“Aonde está a Chave do Castelo Belo Belo”

Esta é uma das fábulas da minha infância, com a qual muitas vezes minha irmã Maria me fez dormir. No enredo simples havia uma menina, à procura do castelo belo, belo. De castelo em castelo, ia encontrando monstros, de uma, duas, três, até sete cabeças. A cada um ela perguntava: aonde está a chave do castelo belo belo?

Verdade seja dita, eu adormecia antes que a menina chegasse ao terceiro castelo, mas, não me perguntem porque fui buscar essa lembrança antiga nos porões da memória.

O centro de tudo é a palavra castelo. Definitivamente, ainda que não se reconheça de imediato, o ano de 2015, no Brasil, ficará marcado como aquele em que muitos castelos ruíram no país.

Alguns deles haviam sido erguidos com a frágil argamassa dos símbolos, sob o traço arquitetural da mídia comercial privada, a exemplo daquele que classificava o Brasil como o país do futebol, e que acabou ruindo como um frágil castelo de cartas, a desmoronar-se sob o terrível tsunami da corrupção, envolvendo a alta cúpula da CBF, da Federação Internacional, e porque não dizer, de grandes corporações midiáticas.

Um segundo castelo de cartas, em parte, também arquitetado pela grande mídia, está ruindo agora, enquanto digito as linhas da coluna. Nesse castelo, vivia um partido corrupto, uma quadrilha de ladrões, todos vestidos de vermelho, assaltando os cofres públicos.

A mídia trabalhou diuturnamente, de forma paciente, na construção desse castelo, pregando na memória do país, à força da repetição, essa trágica estória de linhas curtas.

Não se sabe na verdade, quantas cabeças tem esse monstro que devora o país, quais as suas reais ramificações, as chaves que abrirão de vez suas portas secretas. O que se sabe é que essa estória não é tão curta, nem seus personagens são somente aqueles vestidos de vermelho.

Talvez estejamos precisando acordar, escancarar todas as portas, olhar bem para todos os monstros, até o da sétima cabeça. Não perguntaremos nada. Basta que olhemos para essa nossa terra, revirada, suja de lama.

Basta que tentemos recomeçar, de um ponto zero, basta que tentemos o exercício de olhar para o nosso país, como ele realmente é, sem edições, sem trilhas sonoras, sem filtros nem efeitos especiais.

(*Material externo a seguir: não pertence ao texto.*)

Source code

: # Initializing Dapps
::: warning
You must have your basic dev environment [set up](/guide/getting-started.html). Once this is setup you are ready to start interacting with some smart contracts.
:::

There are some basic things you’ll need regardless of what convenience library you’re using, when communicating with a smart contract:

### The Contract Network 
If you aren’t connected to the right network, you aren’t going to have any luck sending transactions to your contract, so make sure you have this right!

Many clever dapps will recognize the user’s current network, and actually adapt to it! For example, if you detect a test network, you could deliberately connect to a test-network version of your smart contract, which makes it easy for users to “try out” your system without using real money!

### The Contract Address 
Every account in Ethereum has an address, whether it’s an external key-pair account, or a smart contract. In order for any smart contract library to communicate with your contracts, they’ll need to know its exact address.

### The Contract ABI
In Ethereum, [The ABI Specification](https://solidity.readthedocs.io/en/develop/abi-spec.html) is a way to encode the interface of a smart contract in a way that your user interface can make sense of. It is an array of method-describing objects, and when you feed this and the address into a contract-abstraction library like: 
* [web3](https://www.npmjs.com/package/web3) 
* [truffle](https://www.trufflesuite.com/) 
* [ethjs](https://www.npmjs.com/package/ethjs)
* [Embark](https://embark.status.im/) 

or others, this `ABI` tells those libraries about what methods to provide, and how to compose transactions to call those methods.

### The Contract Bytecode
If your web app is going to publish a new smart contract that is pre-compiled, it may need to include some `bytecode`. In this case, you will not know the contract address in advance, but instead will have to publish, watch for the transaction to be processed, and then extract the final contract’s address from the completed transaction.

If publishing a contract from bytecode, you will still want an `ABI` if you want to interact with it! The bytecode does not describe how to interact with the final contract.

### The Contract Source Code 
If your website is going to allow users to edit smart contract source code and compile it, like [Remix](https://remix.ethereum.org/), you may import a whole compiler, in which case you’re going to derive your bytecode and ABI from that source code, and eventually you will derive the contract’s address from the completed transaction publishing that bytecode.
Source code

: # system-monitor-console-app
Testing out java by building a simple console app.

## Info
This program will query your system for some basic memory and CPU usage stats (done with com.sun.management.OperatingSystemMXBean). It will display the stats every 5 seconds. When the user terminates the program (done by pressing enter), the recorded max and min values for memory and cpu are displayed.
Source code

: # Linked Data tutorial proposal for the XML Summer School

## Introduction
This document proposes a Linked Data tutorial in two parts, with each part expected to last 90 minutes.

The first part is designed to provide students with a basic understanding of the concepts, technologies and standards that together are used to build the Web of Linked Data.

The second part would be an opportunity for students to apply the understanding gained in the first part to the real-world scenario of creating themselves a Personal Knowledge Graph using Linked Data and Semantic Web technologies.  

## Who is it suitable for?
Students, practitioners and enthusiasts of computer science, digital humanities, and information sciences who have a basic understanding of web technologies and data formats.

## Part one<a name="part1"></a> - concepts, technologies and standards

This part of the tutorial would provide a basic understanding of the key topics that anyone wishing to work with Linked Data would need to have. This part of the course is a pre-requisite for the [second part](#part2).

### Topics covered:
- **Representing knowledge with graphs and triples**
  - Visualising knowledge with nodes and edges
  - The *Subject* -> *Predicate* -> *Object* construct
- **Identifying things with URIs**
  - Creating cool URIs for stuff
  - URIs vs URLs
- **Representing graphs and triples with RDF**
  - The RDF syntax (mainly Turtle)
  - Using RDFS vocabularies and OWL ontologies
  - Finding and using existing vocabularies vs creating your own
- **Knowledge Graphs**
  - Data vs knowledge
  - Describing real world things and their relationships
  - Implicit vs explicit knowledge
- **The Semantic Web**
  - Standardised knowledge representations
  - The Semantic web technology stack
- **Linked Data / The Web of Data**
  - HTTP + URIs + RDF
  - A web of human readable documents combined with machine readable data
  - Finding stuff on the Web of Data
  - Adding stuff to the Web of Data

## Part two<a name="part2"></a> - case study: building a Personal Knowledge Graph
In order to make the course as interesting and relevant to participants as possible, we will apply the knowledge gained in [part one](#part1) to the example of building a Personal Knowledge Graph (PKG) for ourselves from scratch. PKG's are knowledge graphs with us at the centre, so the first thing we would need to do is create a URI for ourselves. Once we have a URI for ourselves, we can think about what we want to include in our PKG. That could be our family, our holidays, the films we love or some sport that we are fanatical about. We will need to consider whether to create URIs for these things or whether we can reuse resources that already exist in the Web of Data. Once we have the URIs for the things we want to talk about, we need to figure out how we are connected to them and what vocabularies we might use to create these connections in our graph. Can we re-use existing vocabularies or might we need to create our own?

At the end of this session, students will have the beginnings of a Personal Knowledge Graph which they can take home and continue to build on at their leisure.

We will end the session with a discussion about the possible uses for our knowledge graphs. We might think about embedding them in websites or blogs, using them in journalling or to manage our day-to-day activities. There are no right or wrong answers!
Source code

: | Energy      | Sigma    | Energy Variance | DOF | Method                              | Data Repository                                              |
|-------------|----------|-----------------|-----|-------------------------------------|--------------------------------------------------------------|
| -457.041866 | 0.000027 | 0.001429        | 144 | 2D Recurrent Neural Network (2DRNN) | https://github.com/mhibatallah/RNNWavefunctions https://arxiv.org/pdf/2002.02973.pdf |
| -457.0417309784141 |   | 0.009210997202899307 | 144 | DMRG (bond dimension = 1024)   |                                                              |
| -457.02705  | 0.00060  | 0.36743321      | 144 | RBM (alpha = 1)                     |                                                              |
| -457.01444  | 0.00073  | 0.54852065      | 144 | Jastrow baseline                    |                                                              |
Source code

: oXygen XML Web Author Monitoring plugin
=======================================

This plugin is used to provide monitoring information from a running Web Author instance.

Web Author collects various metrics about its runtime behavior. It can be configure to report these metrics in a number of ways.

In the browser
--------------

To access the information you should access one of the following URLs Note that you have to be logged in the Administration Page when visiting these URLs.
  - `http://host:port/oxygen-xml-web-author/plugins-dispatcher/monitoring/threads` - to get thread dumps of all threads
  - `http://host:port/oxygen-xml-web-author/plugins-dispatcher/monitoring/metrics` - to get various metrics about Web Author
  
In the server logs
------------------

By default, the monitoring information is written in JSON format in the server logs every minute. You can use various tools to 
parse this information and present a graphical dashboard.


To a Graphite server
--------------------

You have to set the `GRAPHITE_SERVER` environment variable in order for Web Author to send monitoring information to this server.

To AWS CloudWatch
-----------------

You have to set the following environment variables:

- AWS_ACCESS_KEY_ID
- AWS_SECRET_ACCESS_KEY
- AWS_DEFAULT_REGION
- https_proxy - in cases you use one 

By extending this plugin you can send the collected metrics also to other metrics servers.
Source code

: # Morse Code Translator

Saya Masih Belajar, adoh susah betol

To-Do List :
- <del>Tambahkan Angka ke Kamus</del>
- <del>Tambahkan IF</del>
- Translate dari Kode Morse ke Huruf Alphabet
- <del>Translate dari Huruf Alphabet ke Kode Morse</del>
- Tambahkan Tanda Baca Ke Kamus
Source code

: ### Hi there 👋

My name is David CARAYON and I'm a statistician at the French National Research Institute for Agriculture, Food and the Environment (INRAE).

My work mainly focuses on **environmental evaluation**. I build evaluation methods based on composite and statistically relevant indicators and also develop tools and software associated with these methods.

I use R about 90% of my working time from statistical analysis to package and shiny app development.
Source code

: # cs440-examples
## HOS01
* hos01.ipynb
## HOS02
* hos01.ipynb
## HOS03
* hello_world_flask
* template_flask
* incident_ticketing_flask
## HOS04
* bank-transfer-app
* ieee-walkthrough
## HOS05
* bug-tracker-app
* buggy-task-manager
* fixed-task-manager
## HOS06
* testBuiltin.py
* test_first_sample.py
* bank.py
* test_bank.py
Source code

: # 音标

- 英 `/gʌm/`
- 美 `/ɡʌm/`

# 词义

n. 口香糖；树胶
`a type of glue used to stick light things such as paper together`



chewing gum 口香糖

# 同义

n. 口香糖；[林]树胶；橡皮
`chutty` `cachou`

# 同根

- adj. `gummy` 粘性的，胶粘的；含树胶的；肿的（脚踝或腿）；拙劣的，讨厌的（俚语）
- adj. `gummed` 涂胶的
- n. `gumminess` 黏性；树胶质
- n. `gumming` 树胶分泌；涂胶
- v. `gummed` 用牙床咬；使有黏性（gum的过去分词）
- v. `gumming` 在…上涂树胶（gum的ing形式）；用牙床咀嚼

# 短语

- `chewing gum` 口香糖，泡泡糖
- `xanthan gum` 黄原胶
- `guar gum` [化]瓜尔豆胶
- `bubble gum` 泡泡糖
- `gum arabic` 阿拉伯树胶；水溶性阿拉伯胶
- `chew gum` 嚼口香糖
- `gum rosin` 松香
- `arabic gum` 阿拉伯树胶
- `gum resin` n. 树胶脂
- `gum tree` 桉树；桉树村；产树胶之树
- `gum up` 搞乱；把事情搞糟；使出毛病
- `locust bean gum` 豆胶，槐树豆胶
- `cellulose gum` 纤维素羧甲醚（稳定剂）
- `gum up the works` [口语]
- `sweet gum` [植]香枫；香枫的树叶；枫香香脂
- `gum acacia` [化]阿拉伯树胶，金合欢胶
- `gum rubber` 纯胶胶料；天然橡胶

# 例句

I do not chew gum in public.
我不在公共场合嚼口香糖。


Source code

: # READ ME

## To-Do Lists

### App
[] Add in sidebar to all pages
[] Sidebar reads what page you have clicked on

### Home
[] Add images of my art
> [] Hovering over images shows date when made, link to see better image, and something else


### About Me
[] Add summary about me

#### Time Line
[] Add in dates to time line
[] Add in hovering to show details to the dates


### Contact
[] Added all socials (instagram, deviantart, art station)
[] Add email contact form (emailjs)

Nosso país é uma democracia jovem e cheia de imprecisões, imaturidades. Um imenso continente, em cuja bela geografia, habita outra sócio-geografia, subterrânea, demarcada pela divisão social entre ricos e pobres.

O Brasil dos últimos doze anos, colocou habitantes de vermelho no castelo da política. Eles beberam o trago amargo de que se alimentam os que lá estão. Julgaram que pudessem fazer a política como ela realmente se faz, mas também materializar os sonhos dos mais pobres. Esse foi talvez o seu maior pecado, numa sociedade em que uma elite oligárquica, coronelística e conformada também por novos ricos, tem pressa em apossar-se novamente da chave do castelo belo belo, e reencenar de novo a velha estória de progresso, prosperidade, paz e respeito à família.

Quero olhar para o meu país como ele realmente é. Fraturado, belo, cheio de cadáveres dos nossos sonhos. Quero defender cada pedaço dessas feridas, quero cuidar delas, quero eu mesmo inventar um pedaço da história do meu país.